A few random observations from our vacation
A lot of kids throw up at Walt Disney World. I swear we were seeing kids throwing up left and right. The worst was while we were at the Magic Kingdom. Some poor little girl barely made it out of the restaurant we were eating in. Then she was outside the door where we had a perfect view of everything. Glad we didn’t have to deal with any of that personally.
Disney has better quality soap and shampoo at the more expensive resorts.
According to my husband I took 1296 pictures while we were away. He did buy me a new camera to take lots of pictures. Anyone want to see them? I didn’t think so.
Even though we had a night at the Polynesian without our children it’s completely impossible to get away from any children at Walt Disney World. For some reason the place is just swarming with them. At least our room was kid free until the next morning when we went and got them.

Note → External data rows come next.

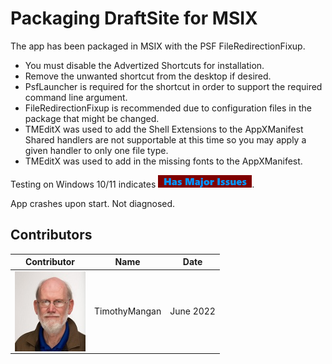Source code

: # Packaging DraftSite for MSIX

The app has been packaged in MSIX with the PSF FileRedirectionFixup.
* You must disable the Advertized Shortcuts for installation.
* Remove the unwanted shortcut from the desktop if desired.
* PsfLauncher is required for the shortcut in order to support the required command line argument.
* FileRedirectionFixup is recommended due to configuration files in the package that might be changed.
* TMEditX was used to add the Shell Extensions to the AppXManifest  Shared handlers are not supportable at this time so you may apply a given handler to only one file type.
* TMEditX was used to add in the missing fonts to the AppXManifest.


Testing on Windows 10/11 indicates [<img src="/media/CatIssues.png" alt="Has Issues" />](/media/CatIssues.png).

App crashes upon start.  Not diagnosed.


## Contributors

| Contributor | Name | Date |
|----|----|----|
| [<img src="/media/Contributors/TimMangan.jpg" align="left" Height="128" />](/media/Contributors/TimMangan.jpg) | TimothyMangan | June 2022 |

At the beginning of the week I confess to golf cart envy. It seems like everyone at Fort Wilderness rented a golf cart to drive around. The place is absolutely huge and it was too far to walk to the pool, Trading Post, Settlement and Marina. But the bus transportation was quick and easy and it didn’t cost another $60+ per day. You have to figure that most days you’re only going to use it to drive to the main bus stop and then again from the bus stop back to your site. But they did look like they were fun to drive around in. We managed just fine without it.
It was great to see our Disney Daughter again and the kids were so excited. While we were away my husband had his birthday and we also celebrated our anniversary. She surprised us with tickets to the Luau at the Polynesian and a room for the night kid-free! It was so cool, fun, awesome and just the best. We have always wanted to stay there and see the show and it was just as great as we imagined. Thanks again DD!

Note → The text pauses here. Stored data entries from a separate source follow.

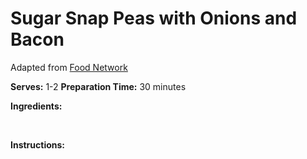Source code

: Sugar Snap Peas with Onions and Bacon
=====================================

Adapted from [Food Network](http://foodnetwork.com)

**Serves:** 1-2
 **Preparation Time:** 30 minutes

**Ingredients:**

 

**Instructions:**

Don’t forget to join us for What The Hell Wednesday tomorrow!
If it’s Tuesday this must be, Random Tuesday Thoughts. It’s brought to you by Keely at The Un-Mom. She really knows how to rock Tuesdays so go and check her out and tell her the Blue Monkey Butt sisters sent you!
Stacy
The other night I got to use my Employee of the Month gift card to Bugaboo Creek. During dinner my almost 12 year old son looks around the restaurant, looks at me and says, “this is the fanciest resturaunt I’ve ever been to.” If you’ve never been to Bugaboo Creek, let me tell you, there are a lot of dead animal heads on the walls, some actually talk, and fake fish flap their tails like they’re dying. Yep F A N C Y! Maybe if you’re a redneck.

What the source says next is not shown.